Table 6 shows the results of our study compared with those of recent studies on high-dose postoperative RT [2426]. It is possible to observe that acute gastrointestinal G2 toxicity (10.6%) was similar to the results reported by Nath and coworkers and less than that recorded by van Praet and colleagues (42%). However, the latter prescribed a higher dose both to the tumor bed (75 Gy) and to the pelvic lymph nodes (54 Gy). Similar results are those concerning late gastrointestinal G2 toxicity. Even in this case our results (3.7%) are similar to those of the study of Nath and colleagues (2%) and lower than those recorded by van Praet and collaborators (25%), again probably due to the different doses administered in this latest study.

tab6
Table 6: Results (toxicity) comparison with nonrandomized studies using high-dose radiotherapy.

Acute genitourinary G2 toxicity (10%) was similar to that reported in the study by Nath and colleagues (14%) and lower than that recorded by Cozzarini and coworkers (19%), probably due to the use of 2D technique in a group of patients, and less than that recorded by van Praet and collaborators (35%), again probably due to the different prescribed doses. Similar results were recorded for late genitourinary G2 toxicity (13%), again similar to that of Nath and colleagues (16%) and lower than that of Cozzarini and coworkers (23.9%) and van Praet and collaborators (36%). Again these differences can be explained by the different technique used by Cozzarini and by the different doses prescribed by van Praet.

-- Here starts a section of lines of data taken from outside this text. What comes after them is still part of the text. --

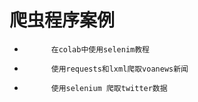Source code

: # 爬虫程序案例

*           在colab中使用selenim教程
*           使用requests和lxml爬取voanews新闻
*           使用selenium 爬取twitter数据
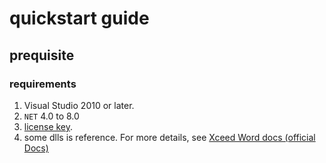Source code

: # quickstart guide
## prequisite
### requirements
1. Visual Studio 2010 or later.
2. `NET` 4.0 to 8.0
3. [license key](https://doc.xceed.com/xceed-document-libraries-for-net/Licensing.html).
4. some dlls is reference.
For more details, see [Xceed Word docs (official Docs)](https://doc.xceed.com/xceed-document-libraries-for-net/webframe.html#rootWelcome.html)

In terms of late grade 3 genitourinary toxicity, our results (6%) are in the range of those reported in other studies (2–12%). Finally, unlike our study, in the study of van Praet and colleagues a negative impact on the toxicity of ENI was registered. Even in this case, the explanation may come from the different dose used in that study (54 Gy) compared to ours (45 Gy).

An improvement of the results in terms of toxicity may arise in the future by the use of intensity-modulated techniques. For example, a series of our parallel studies showed that the use of postoperative IMRT significantly reduces rectum and bladder irradiation compared to 3D RT [28]. In addition, hypofractionated high-dose IMRT delivered with simultaneous integrated boost (SIB) enables reduction of the overall treatment time, with an acute toxicity profile which compares favourably with that of conventionally fractionated high-dose 3D RT [29, 30].

The positive results of our study may also depend on the use of ENI. This finding confirms a previous observation on the improvement of biochemical recurrence-free survival in patients with high risk PCa undergoing prostate bed plus nodal irradiation after RP [31].

In conclusion, a modulated and intensified adjuvant treatment in PCa was feasible in this phase I/II trial. A further period of observation can provide a complete assessment of late toxicity and confirm the positive results in terms of BDSF.

Conflict of Interests

No actual or potential conflict of interests does exist regarding the publication of this paper.